From: Clint Wolff <vaxman_at_uswest.net>
Date: Mon Jul 31 17:55:47 2000

On 31 Jul 2000, Eric Smith wrote:

> > To solve the problem, they
> > created VHDL, a complex language used to describe the behavior of the
> > parts, from the very high level to the very low. It does not detail any
> > of the internal structure of the chips - just behavior.
> Actually, VHDL can describe designs at any of several levels, including
> a range from pure behavioral, as you suggest, to pure structural.
> The most common uses of VHDL seem to be somewhere inbetween. Pure
> behavioral descriptions are fine for simulation but don't tend to work
> well for synthesis, so large designs are usually built as structural
> descriptions of smaller behavioral subdesigns.

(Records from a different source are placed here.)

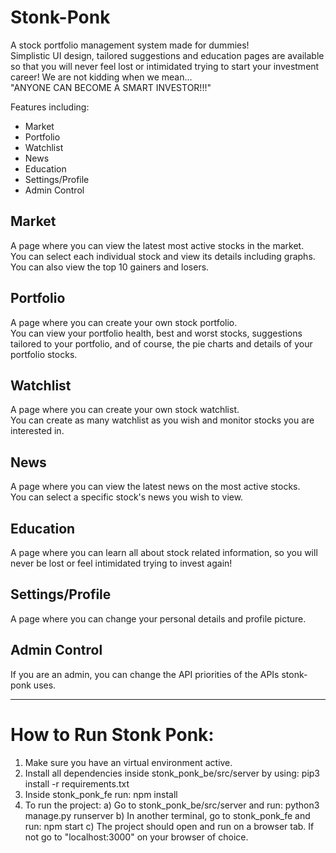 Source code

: # Stonk-Ponk
A stock portfolio management system made for dummies!  
Simplistic UI design, tailored suggestions and education pages are available so that you will never feel lost or intimidated trying to start your investment career!
We are not kidding when we mean...   
"ANYONE CAN BECOME A SMART INVESTOR!!!"

Features including:
- Market
- Portfolio
- Watchlist
- News
- Education
- Settings/Profile
- Admin Control

## Market

A page where you can view the latest most active stocks in the market.  
You can select each individual stock and view its details including graphs.  
You can also view the top 10 gainers and losers.  

## Portfolio

A page where you can create your own stock portfolio.  
You can view your portfolio health, best and worst stocks, suggestions tailored to your portfolio, and of course, the pie charts and details of your portfolio stocks.  

## Watchlist

A page where you can create your own stock watchlist.  
You can create as many watchlist as you wish and monitor stocks you are interested in.  

## News

A page where you can view the latest news on the most active stocks.  
You can select a specific stock's news you wish to view.  

## Education

A page where you can learn all about stock related information, so you will never be lost or feel intimidated trying to invest again!  

## Settings/Profile

A page where you can change your personal details and profile picture.  

## Admin Control

If you are an admin, you can change the API priorities of the APIs stonk-ponk uses.  


-------------------------------------------------------------------------------------------


# How to Run Stonk Ponk: 

1. Make sure you have an virtual environment active. 
2. Install all dependencies inside stonk_ponk_be/src/server by using: pip3 install -r requirements.txt
3. Inside stonk_ponk_fe run: npm install 
4. To run the project:
   a) Go to stonk_ponk_be/src/server and run: python3 manage.py runserver
   b) In another terminal, go to stonk_ponk_fe and run: npm start
   c) The project should open and run on a browser tab. If not go to "localhost:3000" on your browser of choice. 


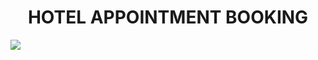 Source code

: <h1 align="center" >HOTEL APPOINTMENT BOOKING</h1>
<img src="https://cdn.pixabay.com/photo/2024/05/26/10/15/bird-8788491_1280.jpg">
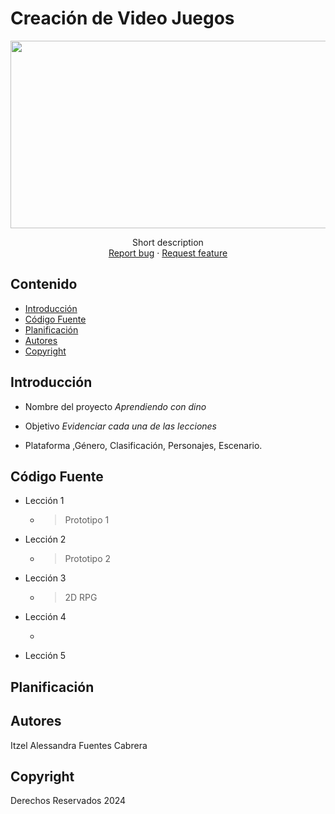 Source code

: # Creación de Video Juegos
<p align="center">
    <img src="![image](https://github.com/user-attachments/assets/fcc0369e-3cdc-4f70-8e6b-c47032c8f7e1)" alt="Logo" width=1200 height=300>

  <p align="center">
    Short description
    <br>
    <a href="https://reponame/issues/new?template=bug.md">Report bug</a>
    ·
    <a href="https://reponame/issues/new?template=feature.md&labels=feature">Request feature</a>
  </p>
</p>


## Contenido

- [Introducción](#introducción)
- [Código Fuente](#código-fuente)
- [Planificación](#planificación)
- [Autores](#autores)
- [Copyright](#copyright)


## Introducción

- Nombre del proyecto *Aprendiendo con dino*
  
- Objetivo
  *Evidenciar cada una de las lecciones*
- Plataforma ,Género, Clasificación, Personajes, Escenario.
  


## Código Fuente

* Lección 1
  * > Prototipo 1
* Lección 2
  * > Prototipo 2
* Lección 3
  * > 2D RPG
* Lección 4
  * > 
* Lección 5
  


## Planificación


## Autores
Itzel Alessandra Fuentes Cabrera

## Copyright
Derechos Reservados 2024
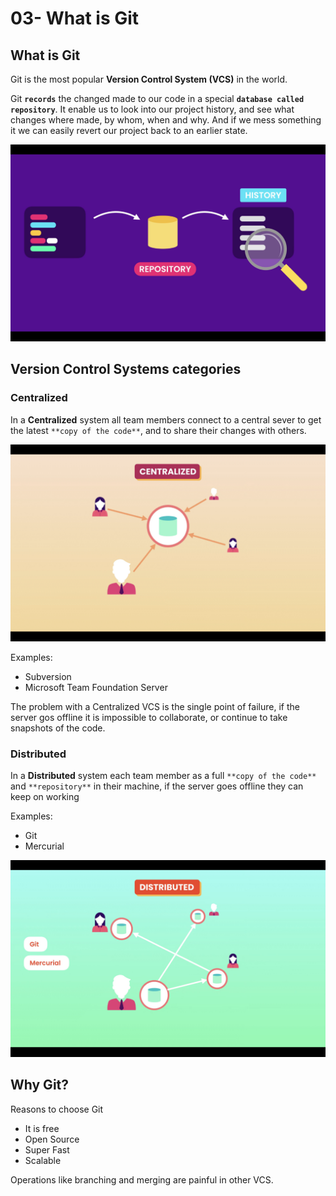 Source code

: # 03- What is Git

## What is Git

Git is the most popular **Version Control System (VCS)** in the world.

Git **`records`** the changed made to our code in a special **`database called repository`**. It enable us to look into our project history, and see what changes where made, by whom, when and why. And if we mess something it we can easily revert our project back to an earlier state.

![Git Repository](./images/03-01.png "Git Repository")

## Version Control Systems categories

### Centralized

In a **Centralized** system all team members connect to a central sever to get the latest `**copy of the code**`, and to share their changes with others.

![Centralized VCS](./images/03-02.png "Centralized VCS")

Examples:

- Subversion
- Microsoft Team Foundation Server

The problem with a Centralized VCS is the single point of failure, if the server gos offline it is impossible to collaborate, or continue to take snapshots of the code.

### Distributed

In a **Distributed** system each team member as a full `**copy of the code**` and `**repository**` in their machine, if the server goes offline they can keep on working

Examples:
- Git
- Mercurial

![Distributed VCS](./images/03-03.png "Distributed VCS")

## Why Git?

Reasons to choose Git
- It is free
- Open Source
- Super Fast
- Scalable

Operations like branching and merging are painful in other VCS. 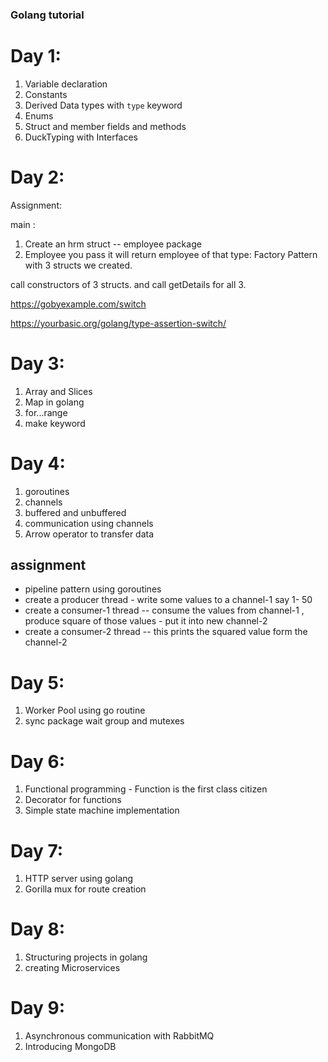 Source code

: 
### Golang tutorial



# Day 1:

1. Variable declaration
2. Constants
3. Derived Data types with `type` keyword
4. Enums 
5. Struct and member fields and methods
6. DuckTyping with Interfaces


# Day 2:

Assignment:   

main : 

1. Create an hrm struct -- employee package
2. Employee you pass it will return employee of that type: Factory Pattern with 3 structs we created. 

call constructors of 3 structs.
and call getDetails for all 3.

https://gobyexample.com/switch

https://yourbasic.org/golang/type-assertion-switch/



# Day 3:

1. Array and Slices
2. Map in golang
3. for...range
4. make keyword

# Day 4:
1. goroutines
2. channels 
3. buffered and unbuffered
4. communication using channels
5. Arrow operator to transfer data 


## assignment

 * pipeline pattern using goroutines
 * create a producer thread  -   write some values to a channel-1 say 1- 50
 * create a consumer-1 thread  -- consume the values from channel-1 , produce square of those values - put it into new channel-2
 * create a consumer-2 thread -- this prints the squared value form the channel-2

# Day 5:
1. Worker Pool using go routine
2. sync package wait group and mutexes

# Day 6:
1. Functional programming - Function is the first class citizen
2. Decorator for functions
3. Simple state machine implementation

# Day 7:
1. HTTP server using golang
2. Gorilla mux for route creation

# Day 8:
1. Structuring projects in golang
2. creating Microservices

# Day 9:
1. Asynchronous communication with RabbitMQ
2. Introducing MongoDB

Additionally, VHDL doesn't represent the actually layout of the chip
at all. Many times the netlist generated by the synthesis tool has to
be hand edited to fix up the last few timing problems. This is similiar
to hand routing a few traces on a PCB that the autorouter can't handle.

I have been wondering how difficult it would be to pop the top off
an ASIC (perhaps one of the DEC gate arrays in my 11/750), photograph
it using the probe station at work, and reverse engineer the circuitry
based on the photographs. A program to recognize individual transistors
wouldn't be too difficult, then generating simple gates (nand,nor,invert),
from them, the high level stuff like registers and busses...

Anybody know of a tool to do something like that?